[Rendered images with source text]
◇ ◇ ◇ ◇ ◇

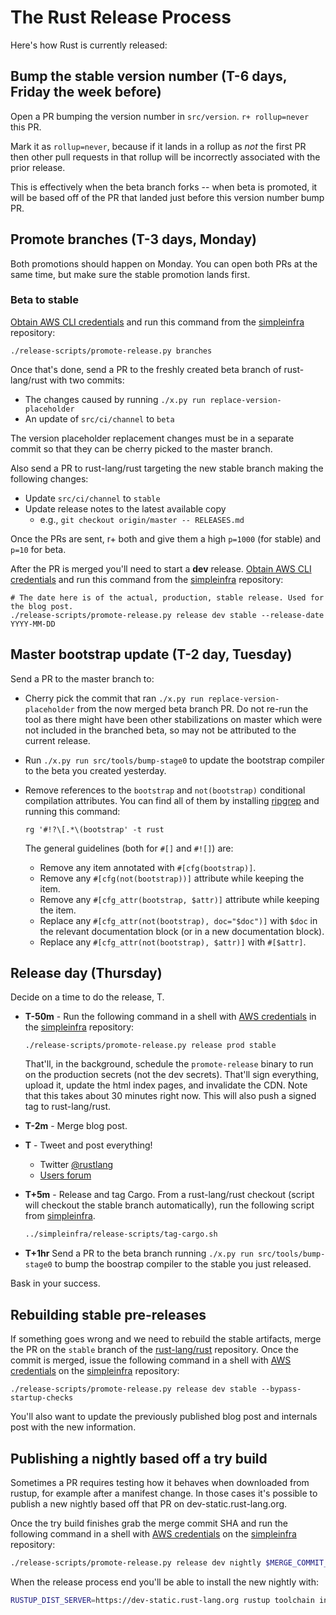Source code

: # The Rust Release Process

Here's how Rust is currently released:

## Bump the stable version number (T-6 days, Friday the week before)

Open a PR bumping the version number in `src/version`. `r+ rollup=never` this
PR.

Mark it as `rollup=never`, because if it lands in a rollup as *not* the first
PR then other pull requests in that rollup will be incorrectly associated with
the prior release.

This is effectively when the beta branch forks -- when beta is promoted, it will
be based off of the PR that landed just before this version number bump PR.

## Promote branches (T-3 days, Monday)

Both promotions should happen on Monday. You can open both PRs at the same
time, but make sure the stable promotion lands first.

### Beta to stable

[Obtain AWS CLI credentials][awscli] and run this command from the [simpleinfra] repository:

```
./release-scripts/promote-release.py branches
```

Once that's done, send a PR to the freshly created beta branch of rust-lang/rust
with two commits:

* The changes caused by running `./x.py run replace-version-placeholder`
* An update of `src/ci/channel` to `beta`

The version placeholder replacement changes must be in a separate commit so
that they can be cherry picked to the master branch.

Also send a PR to rust-lang/rust targeting the new stable branch making the
following changes:

- Update `src/ci/channel` to `stable`
- Update release notes to the latest available copy
  * e.g., `git checkout origin/master -- RELEASES.md`

Once the PRs are sent, r+ both and give them a high `p=1000` (for stable) and
`p=10` for beta.

After the PR is merged you'll need to start a **dev** release. [Obtain AWS CLI
credentials][awscli] and run this command from the [simpleinfra] repository:

```
# The date here is of the actual, production, stable release. Used for the blog post.
./release-scripts/promote-release.py release dev stable --release-date YYYY-MM-DD
```

## Master bootstrap update (T-2 day, Tuesday)

Send a PR to the master branch to:

- Cherry pick the commit that ran `./x.py run replace-version-placeholder`
  from the now merged beta branch PR. Do not re-run the tool as there might
  have been other stabilizations on master which were not included in the
  branched beta, so may not be attributed to the current release.
- Run `./x.py run src/tools/bump-stage0` to update the bootstrap compiler to
  the beta you created yesterday.

- Remove references to the `bootstrap` and `not(bootstrap)` conditional
  compilation attributes. You can find all of them by installing [ripgrep] and
  running this command:

  ```
  rg '#!?\[.*\(bootstrap' -t rust
  ```

  The general guidelines (both for `#[]` and `#![]`) are:

  - Remove any item annotated with `#[cfg(bootstrap)]`.
  - Remove any `#[cfg(not(bootstrap))]` attribute while keeping the item.
  - Remove any `#[cfg_attr(bootstrap, $attr)]` attribute while keeping the item.
  - Replace any `#[cfg_attr(not(bootstrap), doc="$doc")]` with `$doc` in the
    relevant documentation block (or in a new documentation block).
  - Replace any `#[cfg_attr(not(bootstrap), $attr)]` with `#[$attr]`.

## Release day (Thursday)

Decide on a time to do the release, T.

- **T-50m** - Run the following command in a shell with [AWS
  credentials][awscli] in the [simpleinfra] repository:

  ```
  ./release-scripts/promote-release.py release prod stable
  ```

  That'll, in the background, schedule the `promote-release` binary to run on
  the production secrets (not the dev secrets). That'll sign everything, upload
  it, update the html index pages, and invalidate the CDN. Note that this takes
  about 30 minutes right now. This will also push a signed tag to rust-lang/rust.

- **T-2m** - Merge blog post.

- **T** - Tweet and post everything!

  - Twitter [@rustlang](https://twitter.com/rustlang)
  - [Users forum](https://users.rust-lang.org/)

- **T+5m** - Release and tag Cargo. From a rust-lang/rust checkout (script will
  checkout the stable branch automatically), run the following script from
  [simpleinfra].

  ```sh
  ../simpleinfra/release-scripts/tag-cargo.sh
  ```

- **T+1hr** Send a PR to the beta branch running `./x.py run
  src/tools/bump-stage0` to bump the boostrap compiler to the stable you
  just released.

[update-thanks]: https://github.com/rust-lang/thanks/actions/workflows/ci.yml

Bask in your success.

## Rebuilding stable pre-releases

If something goes wrong and we need to rebuild the stable artifacts, merge the
PR on the `stable` branch of the [rust-lang/rust] repository. Once the commit
is merged, issue the following command in a shell with [AWS
credentials][awscli] on the [simpleinfra] repository:

```
./release-scripts/promote-release.py release dev stable --bypass-startup-checks
```

You'll also want to update the previously published blog post and internals post
with the new information.

## Publishing a nightly based off a try build

Sometimes a PR requires testing how it behaves when downloaded from rustup, for
example after a manifest change. In those cases it's possible to publish a new
nightly based off that PR on dev-static.rust-lang.org.

Once the try build finishes grab the merge commit SHA and run the following
command in a shell with [AWS credentials][awscli] on the [simpleinfra]
repository:

```sh
./release-scripts/promote-release.py release dev nightly $MERGE_COMMIT_SHA
```

When the release process end you'll be able to install the new nightly with:

```sh
RUSTUP_DIST_SERVER=https://dev-static.rust-lang.org rustup toolchain install nightly
```

[awscli]: /infra/docs/aws-access.md#using-the-aws-cli
[rust-lang/rust]: https://github.com/rust-lang/rust
[simpleinfra]: https://github.com/rust-lang/simpleinfra
[ripgrep]: https://github.com/burntsushi/ripgrep
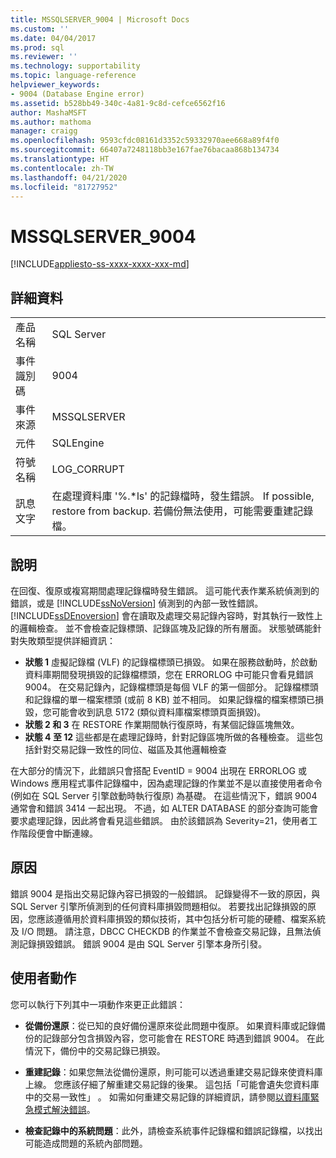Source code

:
 ```yaml
---
title: MSSQLSERVER_9004 | Microsoft Docs
ms.custom: ''
ms.date: 04/04/2017
ms.prod: sql
ms.reviewer: ''
ms.technology: supportability
ms.topic: language-reference
helpviewer_keywords:
- 9004 (Database Engine error)
ms.assetid: b528bb49-340c-4a81-9c8d-cefce6562f16
author: MashaMSFT
ms.author: mathoma
manager: craigg
ms.openlocfilehash: 9593cfdc08161d3352c59332970aee668a89f4f0
ms.sourcegitcommit: 66407a7248118bb3e167fae76bacaa868b134734
ms.translationtype: HT
ms.contentlocale: zh-TW
ms.lasthandoff: 04/21/2020
ms.locfileid: "81727952"
---
```

# <a name="mssqlserver_9004"></a>MSSQLSERVER_9004
[!INCLUDE[appliesto-ss-xxxx-xxxx-xxx-md](../../includes/appliesto-ss-xxxx-xxxx-xxx-md.md)]
  
## <a name="details"></a>詳細資料  
  
|||  
|-|-|  
|產品名稱|SQL Server|  
|事件識別碼|9004|  
|事件來源|MSSQLSERVER|  
|元件|SQLEngine|  
|符號名稱|LOG_CORRUPT|  
|訊息文字|在處理資料庫 '%.*ls' 的記錄檔時，發生錯誤。  If possible, restore from backup. 若備份無法使用，可能需要重建記錄檔。|  
  
## <a name="explanation"></a>說明  
在回復、復原或複寫期間處理記錄檔時發生錯誤。 這可能代表作業系統偵測到的錯誤，或是 [!INCLUDE[ssNoVersion](../../includes/ssnoversion-md.md)] 偵測到的內部一致性錯誤。  
[!INCLUDE[ssDEnoversion](../../includes/ssdenoversion-md.md)] 會在讀取及處理交易記錄內容時，對其執行一致性上的邏輯檢查。 並不會檢查記錄標頭、記錄區塊及記錄的所有層面。 狀態號碼能針對失敗類型提供詳細資訊：

 - **狀態 1** 虛擬記錄檔 (VLF) 的記錄檔標頭已損毀。  如果在服務啟動時，於啟動資料庫期間發現損毀的記錄檔標頭，您在 ERRORLOG 中可能只會看見錯誤 9004。 在交易記錄內，記錄檔標頭是每個 VLF 的第一個部分。 記錄檔標頭和記錄檔的單一檔案標頭 (或前 8 KB) 並不相同。 如果記錄檔的檔案標頭已損毀，您可能會收到訊息 5172 (類似資料庫檔案標頭頁面損毀)。
 - **狀態 2 和 3** 在 RESTORE 作業期間執行復原時，有某個記錄區塊無效。
 - **狀態 4 至 12** 這些都是在處理記錄時，針對記錄區塊所做的各種檢查。 這些包括針對交易記錄一致性的同位、磁區及其他邏輯檢查

在大部分的情況下，此錯誤只會搭配 EventID = 9004 出現在 ERRORLOG 或 Windows 應用程式事件記錄檔中，因為處理記錄的作業並不是以直接使用者命令 (例如在 SQL Server 引擎啟動時執行復原) 為基礎。 在這些情況下，錯誤 9004 通常會和錯誤 3414 一起出現。 不過，如 ALTER DATABASE 的部分查詢可能會要求處理記錄，因此將會看見這些錯誤。 由於該錯誤為 Severity=21，使用者工作階段便會中斷連線。

## <a name="cause"></a>原因
錯誤 9004 是指出交易記錄內容已損毀的一般錯誤。 記錄變得不一致的原因，與 SQL Server 引擎所偵測到的任何資料庫損毀問題相似。 若要找出記錄損毀的原因，您應該遵循用於資料庫損毀的類似技術，其中包括分析可能的硬體、檔案系統及 I/O 問題。 請注意，DBCC CHECKDB 的作業並不會檢查交易記錄，且無法偵測記錄損毀錯誤。 錯誤 9004 是由 SQL Server 引擎本身所引發。

## <a name="user-action"></a>使用者動作  
您可以執行下列其中一項動作來更正此錯誤：  
  
-   **從備份還原**：從已知的良好備份還原來從此問題中復原。 如果資料庫或記錄備份的記錄部分包含損毀內容，您可能會在 RESTORE 時遇到錯誤 9004。 在此情況下，備份中的交易記錄已損毀。
  
-   **重建記錄**：如果您無法從備份還原，則可能可以透過重建交易記錄來使資料庫上線。 您應該仔細了解重建交易記錄的後果。 這包括「可能會遺失您資料庫中的交易一致性」  。 如需如何重建交易記錄的詳細資訊，請參閱[以資料庫緊急模式解決錯誤](../../t-sql/database-console-commands/dbcc-checkdb-transact-sql.md#resolving-errors-in-database-emergency-mode)。
  
-   **檢查記錄中的系統問題**：此外，請檢查系統事件記錄檔和錯誤記錄檔，以找出可能造成問題的系統內部問題。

◇ ◇ ◇ ◇ ◇

Of the lines above, copy each that contains "placeholder".

§ **Reply to the task**:
* The changes caused by running `./x.py run replace-version-placeholder`
The version placeholder replacement changes must be in a separate commit so
- Cherry pick the commit that ran `./x.py run replace-version-placeholder`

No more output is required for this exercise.